= Task inputs =
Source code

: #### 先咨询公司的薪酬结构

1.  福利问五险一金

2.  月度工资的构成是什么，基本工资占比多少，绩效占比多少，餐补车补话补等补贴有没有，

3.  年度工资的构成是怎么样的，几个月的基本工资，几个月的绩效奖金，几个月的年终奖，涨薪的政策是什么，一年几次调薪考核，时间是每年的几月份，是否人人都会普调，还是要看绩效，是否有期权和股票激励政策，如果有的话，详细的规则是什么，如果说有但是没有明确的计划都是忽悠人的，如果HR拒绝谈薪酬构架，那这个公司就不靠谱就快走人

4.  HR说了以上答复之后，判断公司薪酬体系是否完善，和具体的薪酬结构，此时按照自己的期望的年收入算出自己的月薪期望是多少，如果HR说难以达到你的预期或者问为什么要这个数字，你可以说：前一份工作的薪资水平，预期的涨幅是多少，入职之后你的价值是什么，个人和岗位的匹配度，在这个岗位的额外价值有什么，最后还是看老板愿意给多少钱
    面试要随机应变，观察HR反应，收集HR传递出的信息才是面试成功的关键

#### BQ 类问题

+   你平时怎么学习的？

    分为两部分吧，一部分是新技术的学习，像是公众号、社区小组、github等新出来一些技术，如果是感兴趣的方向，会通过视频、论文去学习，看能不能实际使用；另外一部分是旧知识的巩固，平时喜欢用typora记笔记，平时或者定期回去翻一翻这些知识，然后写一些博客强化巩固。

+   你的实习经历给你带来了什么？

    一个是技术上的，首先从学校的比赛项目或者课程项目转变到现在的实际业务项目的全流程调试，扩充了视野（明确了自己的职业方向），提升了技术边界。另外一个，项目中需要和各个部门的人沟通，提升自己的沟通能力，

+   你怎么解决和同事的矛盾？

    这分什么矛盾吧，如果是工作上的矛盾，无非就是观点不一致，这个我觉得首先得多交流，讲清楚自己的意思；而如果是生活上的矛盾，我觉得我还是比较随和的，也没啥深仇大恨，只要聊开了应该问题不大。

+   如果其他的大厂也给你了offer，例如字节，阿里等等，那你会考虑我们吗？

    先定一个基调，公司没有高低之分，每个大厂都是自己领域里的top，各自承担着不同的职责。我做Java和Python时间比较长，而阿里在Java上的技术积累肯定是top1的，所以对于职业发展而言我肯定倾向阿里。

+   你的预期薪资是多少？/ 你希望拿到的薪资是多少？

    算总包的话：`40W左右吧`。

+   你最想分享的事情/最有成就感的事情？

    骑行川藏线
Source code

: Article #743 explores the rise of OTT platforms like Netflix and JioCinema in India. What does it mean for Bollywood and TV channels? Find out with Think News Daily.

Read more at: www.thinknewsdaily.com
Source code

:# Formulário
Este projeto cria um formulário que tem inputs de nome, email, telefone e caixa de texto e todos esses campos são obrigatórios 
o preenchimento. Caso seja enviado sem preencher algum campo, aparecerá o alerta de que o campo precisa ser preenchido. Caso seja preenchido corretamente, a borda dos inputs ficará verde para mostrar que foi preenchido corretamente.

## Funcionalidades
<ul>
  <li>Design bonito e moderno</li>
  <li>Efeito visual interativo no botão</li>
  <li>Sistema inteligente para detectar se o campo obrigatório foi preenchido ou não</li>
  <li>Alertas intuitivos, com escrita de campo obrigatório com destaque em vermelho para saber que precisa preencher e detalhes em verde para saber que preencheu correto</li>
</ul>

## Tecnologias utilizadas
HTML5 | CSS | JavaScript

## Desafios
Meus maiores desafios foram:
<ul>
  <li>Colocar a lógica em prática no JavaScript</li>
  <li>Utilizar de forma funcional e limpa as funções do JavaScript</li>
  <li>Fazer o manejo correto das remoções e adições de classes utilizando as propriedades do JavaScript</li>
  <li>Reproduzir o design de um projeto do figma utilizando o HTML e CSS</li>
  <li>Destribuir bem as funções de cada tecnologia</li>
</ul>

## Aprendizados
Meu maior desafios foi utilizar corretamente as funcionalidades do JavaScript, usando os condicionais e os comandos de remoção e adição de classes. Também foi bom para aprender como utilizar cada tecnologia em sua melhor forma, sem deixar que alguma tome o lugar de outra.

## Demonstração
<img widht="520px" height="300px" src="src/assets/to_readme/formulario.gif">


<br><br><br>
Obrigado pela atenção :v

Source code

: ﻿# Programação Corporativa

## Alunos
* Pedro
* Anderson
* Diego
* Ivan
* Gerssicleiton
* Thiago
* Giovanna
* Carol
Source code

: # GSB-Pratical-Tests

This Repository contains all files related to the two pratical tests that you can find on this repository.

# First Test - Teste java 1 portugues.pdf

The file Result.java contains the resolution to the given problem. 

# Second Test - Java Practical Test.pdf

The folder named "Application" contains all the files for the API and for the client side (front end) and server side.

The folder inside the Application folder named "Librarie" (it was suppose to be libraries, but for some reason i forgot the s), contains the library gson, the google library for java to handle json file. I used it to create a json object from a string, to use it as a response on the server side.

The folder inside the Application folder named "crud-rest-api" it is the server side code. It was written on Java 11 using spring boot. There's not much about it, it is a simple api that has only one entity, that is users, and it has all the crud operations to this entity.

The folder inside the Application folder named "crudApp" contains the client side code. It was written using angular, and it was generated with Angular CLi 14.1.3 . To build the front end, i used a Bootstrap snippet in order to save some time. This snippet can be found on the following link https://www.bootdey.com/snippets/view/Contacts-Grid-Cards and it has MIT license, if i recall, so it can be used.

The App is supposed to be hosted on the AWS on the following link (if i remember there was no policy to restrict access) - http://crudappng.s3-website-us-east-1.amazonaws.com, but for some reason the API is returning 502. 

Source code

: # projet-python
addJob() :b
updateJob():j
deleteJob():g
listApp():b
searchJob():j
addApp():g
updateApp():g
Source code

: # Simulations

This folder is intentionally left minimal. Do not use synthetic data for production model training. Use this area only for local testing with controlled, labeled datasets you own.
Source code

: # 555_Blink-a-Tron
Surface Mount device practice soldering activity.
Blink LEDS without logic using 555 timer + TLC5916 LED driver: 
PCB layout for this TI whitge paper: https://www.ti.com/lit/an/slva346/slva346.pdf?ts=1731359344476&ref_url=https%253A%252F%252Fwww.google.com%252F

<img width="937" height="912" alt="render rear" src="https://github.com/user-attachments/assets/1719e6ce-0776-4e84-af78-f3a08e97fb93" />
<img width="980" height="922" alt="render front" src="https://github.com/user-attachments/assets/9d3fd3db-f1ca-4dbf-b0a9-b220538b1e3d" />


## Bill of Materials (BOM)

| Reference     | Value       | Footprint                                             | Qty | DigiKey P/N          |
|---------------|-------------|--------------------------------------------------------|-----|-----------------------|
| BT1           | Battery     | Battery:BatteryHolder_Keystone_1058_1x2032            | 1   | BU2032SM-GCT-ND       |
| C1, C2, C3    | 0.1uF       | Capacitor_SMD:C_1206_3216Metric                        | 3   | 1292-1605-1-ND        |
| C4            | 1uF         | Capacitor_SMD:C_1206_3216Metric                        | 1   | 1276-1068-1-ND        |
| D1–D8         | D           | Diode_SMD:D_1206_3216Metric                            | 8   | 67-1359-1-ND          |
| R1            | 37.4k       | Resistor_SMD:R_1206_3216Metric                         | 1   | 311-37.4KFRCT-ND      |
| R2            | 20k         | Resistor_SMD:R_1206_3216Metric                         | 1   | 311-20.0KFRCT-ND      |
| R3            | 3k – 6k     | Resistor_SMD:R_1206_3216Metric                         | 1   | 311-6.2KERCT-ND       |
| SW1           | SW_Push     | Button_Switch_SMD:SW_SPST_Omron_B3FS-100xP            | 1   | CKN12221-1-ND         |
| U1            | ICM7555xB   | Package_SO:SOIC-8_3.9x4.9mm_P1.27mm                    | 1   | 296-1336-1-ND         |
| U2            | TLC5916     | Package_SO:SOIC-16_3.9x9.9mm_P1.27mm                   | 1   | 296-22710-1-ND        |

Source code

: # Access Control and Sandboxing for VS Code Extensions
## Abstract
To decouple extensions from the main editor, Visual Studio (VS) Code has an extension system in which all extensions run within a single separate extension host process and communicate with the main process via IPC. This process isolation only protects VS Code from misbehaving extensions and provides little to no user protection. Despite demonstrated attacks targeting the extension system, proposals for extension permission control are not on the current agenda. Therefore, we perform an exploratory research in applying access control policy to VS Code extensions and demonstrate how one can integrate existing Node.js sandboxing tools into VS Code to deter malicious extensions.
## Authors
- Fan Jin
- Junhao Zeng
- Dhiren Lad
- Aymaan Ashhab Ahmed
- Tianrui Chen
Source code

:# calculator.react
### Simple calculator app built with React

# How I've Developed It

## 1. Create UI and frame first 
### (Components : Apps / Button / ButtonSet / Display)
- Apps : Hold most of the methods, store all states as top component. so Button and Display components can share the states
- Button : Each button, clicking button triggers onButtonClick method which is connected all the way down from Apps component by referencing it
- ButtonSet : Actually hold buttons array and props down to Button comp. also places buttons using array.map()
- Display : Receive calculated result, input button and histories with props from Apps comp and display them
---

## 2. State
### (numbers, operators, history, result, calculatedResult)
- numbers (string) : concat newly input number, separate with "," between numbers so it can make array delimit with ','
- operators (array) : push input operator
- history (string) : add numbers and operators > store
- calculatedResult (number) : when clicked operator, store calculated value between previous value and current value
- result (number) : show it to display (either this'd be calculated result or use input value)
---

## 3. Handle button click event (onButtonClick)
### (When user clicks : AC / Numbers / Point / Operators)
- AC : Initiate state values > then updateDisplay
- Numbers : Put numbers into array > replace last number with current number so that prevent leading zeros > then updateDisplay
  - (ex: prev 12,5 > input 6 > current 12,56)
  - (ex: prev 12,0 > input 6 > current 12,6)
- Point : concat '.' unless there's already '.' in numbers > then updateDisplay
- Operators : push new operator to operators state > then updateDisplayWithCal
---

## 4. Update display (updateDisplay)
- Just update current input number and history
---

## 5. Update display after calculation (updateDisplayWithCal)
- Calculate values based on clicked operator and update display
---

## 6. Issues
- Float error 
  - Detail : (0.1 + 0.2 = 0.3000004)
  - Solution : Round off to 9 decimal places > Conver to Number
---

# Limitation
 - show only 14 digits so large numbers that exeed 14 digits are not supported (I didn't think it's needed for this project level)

= Activity =
Repeat the data word for word, starting at its first line and stopping after the line that contains "Este projeto cria".

= Answer space =
Source code

: #### 先咨询公司的薪酬结构

1.  福利问五险一金

2.  月度工资的构成是什么，基本工资占比多少，绩效占比多少，餐补车补话补等补贴有没有，

3.  年度工资的构成是怎么样的，几个月的基本工资，几个月的绩效奖金，几个月的年终奖，涨薪的政策是什么，一年几次调薪考核，时间是每年的几月份，是否人人都会普调，还是要看绩效，是否有期权和股票激励政策，如果有的话，详细的规则是什么，如果说有但是没有明确的计划都是忽悠人的，如果HR拒绝谈薪酬构架，那这个公司就不靠谱就快走人

4.  HR说了以上答复之后，判断公司薪酬体系是否完善，和具体的薪酬结构，此时按照自己的期望的年收入算出自己的月薪期望是多少，如果HR说难以达到你的预期或者问为什么要这个数字，你可以说：前一份工作的薪资水平，预期的涨幅是多少，入职之后你的价值是什么，个人和岗位的匹配度，在这个岗位的额外价值有什么，最后还是看老板愿意给多少钱
    面试要随机应变，观察HR反应，收集HR传递出的信息才是面试成功的关键

#### BQ 类问题

+   你平时怎么学习的？

    分为两部分吧，一部分是新技术的学习，像是公众号、社区小组、github等新出来一些技术，如果是感兴趣的方向，会通过视频、论文去学习，看能不能实际使用；另外一部分是旧知识的巩固，平时喜欢用typora记笔记，平时或者定期回去翻一翻这些知识，然后写一些博客强化巩固。

+   你的实习经历给你带来了什么？

    一个是技术上的，首先从学校的比赛项目或者课程项目转变到现在的实际业务项目的全流程调试，扩充了视野（明确了自己的职业方向），提升了技术边界。另外一个，项目中需要和各个部门的人沟通，提升自己的沟通能力，

+   你怎么解决和同事的矛盾？

    这分什么矛盾吧，如果是工作上的矛盾，无非就是观点不一致，这个我觉得首先得多交流，讲清楚自己的意思；而如果是生活上的矛盾，我觉得我还是比较随和的，也没啥深仇大恨，只要聊开了应该问题不大。

+   如果其他的大厂也给你了offer，例如字节，阿里等等，那你会考虑我们吗？

    先定一个基调，公司没有高低之分，每个大厂都是自己领域里的top，各自承担着不同的职责。我做Java和Python时间比较长，而阿里在Java上的技术积累肯定是top1的，所以对于职业发展而言我肯定倾向阿里。

+   你的预期薪资是多少？/ 你希望拿到的薪资是多少？

    算总包的话：`40W左右吧`。

+   你最想分享的事情/最有成就感的事情？

    骑行川藏线
Source code

: Article #743 explores the rise of OTT platforms like Netflix and JioCinema in India. What does it mean for Bollywood and TV channels? Find out with Think News Daily.

Read more at: www.thinknewsdaily.com
Source code

:# Formulário
Este projeto cria um formulário que tem inputs de nome, email, telefone e caixa de texto e todos esses campos são obrigatórios 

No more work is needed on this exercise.